[Given entries — start]

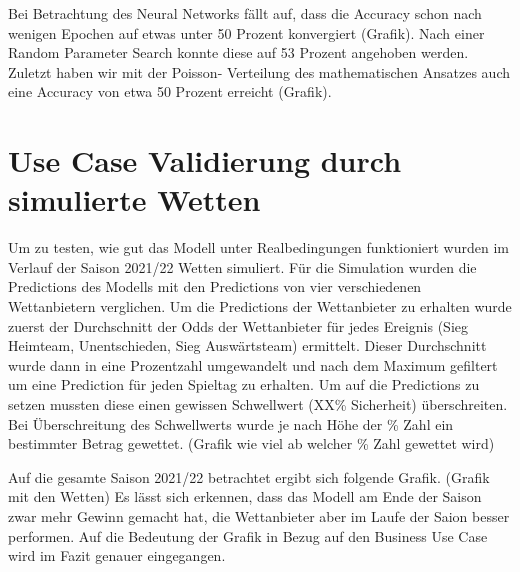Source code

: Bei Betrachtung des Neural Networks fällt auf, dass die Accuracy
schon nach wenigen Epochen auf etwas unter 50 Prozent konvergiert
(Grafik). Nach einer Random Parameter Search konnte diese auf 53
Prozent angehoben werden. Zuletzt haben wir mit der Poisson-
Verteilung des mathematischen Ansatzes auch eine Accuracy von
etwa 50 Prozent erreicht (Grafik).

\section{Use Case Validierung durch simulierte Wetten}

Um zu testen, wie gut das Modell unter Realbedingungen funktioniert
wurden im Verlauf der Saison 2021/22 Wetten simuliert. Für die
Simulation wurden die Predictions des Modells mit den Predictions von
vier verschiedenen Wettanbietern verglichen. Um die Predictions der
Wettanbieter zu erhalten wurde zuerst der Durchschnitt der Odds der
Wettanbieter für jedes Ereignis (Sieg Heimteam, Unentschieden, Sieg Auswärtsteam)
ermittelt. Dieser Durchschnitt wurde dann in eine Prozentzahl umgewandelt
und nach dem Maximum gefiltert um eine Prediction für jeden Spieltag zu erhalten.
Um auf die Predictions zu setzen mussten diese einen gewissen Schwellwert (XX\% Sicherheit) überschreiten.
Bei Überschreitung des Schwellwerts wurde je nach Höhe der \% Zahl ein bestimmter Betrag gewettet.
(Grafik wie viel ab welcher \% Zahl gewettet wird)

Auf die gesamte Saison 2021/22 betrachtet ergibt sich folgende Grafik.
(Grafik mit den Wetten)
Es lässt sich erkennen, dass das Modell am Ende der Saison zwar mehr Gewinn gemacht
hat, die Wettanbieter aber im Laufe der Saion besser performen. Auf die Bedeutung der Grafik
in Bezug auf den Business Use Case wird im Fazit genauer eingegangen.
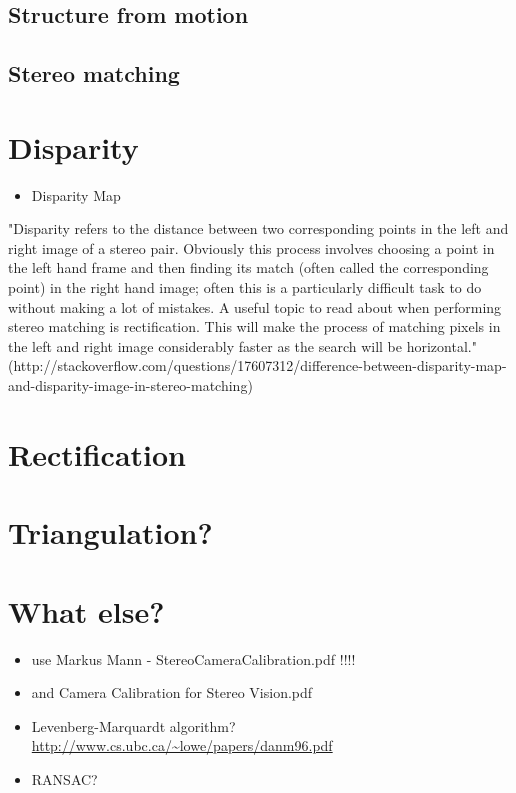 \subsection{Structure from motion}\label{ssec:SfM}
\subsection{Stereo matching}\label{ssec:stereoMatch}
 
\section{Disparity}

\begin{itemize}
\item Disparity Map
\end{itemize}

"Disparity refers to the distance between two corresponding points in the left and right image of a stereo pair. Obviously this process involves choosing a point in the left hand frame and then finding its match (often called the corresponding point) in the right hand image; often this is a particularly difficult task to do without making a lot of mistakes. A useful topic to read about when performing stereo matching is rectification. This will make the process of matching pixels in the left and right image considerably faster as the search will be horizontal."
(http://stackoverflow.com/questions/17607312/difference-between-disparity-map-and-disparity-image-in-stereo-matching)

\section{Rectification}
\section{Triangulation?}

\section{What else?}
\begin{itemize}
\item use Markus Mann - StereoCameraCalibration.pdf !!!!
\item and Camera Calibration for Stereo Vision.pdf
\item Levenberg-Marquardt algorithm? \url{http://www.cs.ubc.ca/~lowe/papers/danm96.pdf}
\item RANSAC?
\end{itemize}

[Given entries — finish]

- About this exercise -
Every record should come back exactly as it is, though none of the pictures should.

- Solution to this task -
Source code

: Bei Betrachtung des Neural Networks fällt auf, dass die Accuracy
schon nach wenigen Epochen auf etwas unter 50 Prozent konvergiert
(Grafik). Nach einer Random Parameter Search konnte diese auf 53
Prozent angehoben werden. Zuletzt haben wir mit der Poisson-
Verteilung des mathematischen Ansatzes auch eine Accuracy von
etwa 50 Prozent erreicht (Grafik).

\section{Use Case Validierung durch simulierte Wetten}

Um zu testen, wie gut das Modell unter Realbedingungen funktioniert
wurden im Verlauf der Saison 2021/22 Wetten simuliert. Für die
Simulation wurden die Predictions des Modells mit den Predictions von
vier verschiedenen Wettanbietern verglichen. Um die Predictions der
Wettanbieter zu erhalten wurde zuerst der Durchschnitt der Odds der
Wettanbieter für jedes Ereignis (Sieg Heimteam, Unentschieden, Sieg Auswärtsteam)
ermittelt. Dieser Durchschnitt wurde dann in eine Prozentzahl umgewandelt
und nach dem Maximum gefiltert um eine Prediction für jeden Spieltag zu erhalten.
Um auf die Predictions zu setzen mussten diese einen gewissen Schwellwert (XX\% Sicherheit) überschreiten.
Bei Überschreitung des Schwellwerts wurde je nach Höhe der \% Zahl ein bestimmter Betrag gewettet.
(Grafik wie viel ab welcher \% Zahl gewettet wird)

Auf die gesamte Saison 2021/22 betrachtet ergibt sich folgende Grafik.
(Grafik mit den Wetten)
Es lässt sich erkennen, dass das Modell am Ende der Saison zwar mehr Gewinn gemacht
hat, die Wettanbieter aber im Laufe der Saion besser performen. Auf die Bedeutung der Grafik
in Bezug auf den Business Use Case wird im Fazit genauer eingegangen.
 \subsection{Structure from motion}\label{ssec:SfM}
\subsection{Stereo matching}\label{ssec:stereoMatch}
 
\section{Disparity}

\begin{itemize}
\item Disparity Map
\end{itemize}

"Disparity refers to the distance between two corresponding points in the left and right image of a stereo pair. Obviously this process involves choosing a point in the left hand frame and then finding its match (often called the corresponding point) in the right hand image; often this is a particularly difficult task to do without making a lot of mistakes. A useful topic to read about when performing stereo matching is rectification. This will make the process of matching pixels in the left and right image considerably faster as the search will be horizontal."
(http://stackoverflow.com/questions/17607312/difference-between-disparity-map-and-disparity-image-in-stereo-matching)

\section{Rectification}
\section{Triangulation?}

\section{What else?}
\begin{itemize}
\item use Markus Mann - StereoCameraCalibration.pdf !!!!
\item and Camera Calibration for Stereo Vision.pdf
\item Levenberg-Marquardt algorithm? \url{http://www.cs.ubc.ca/~lowe/papers/danm96.pdf}
\item RANSAC?
\end{itemize}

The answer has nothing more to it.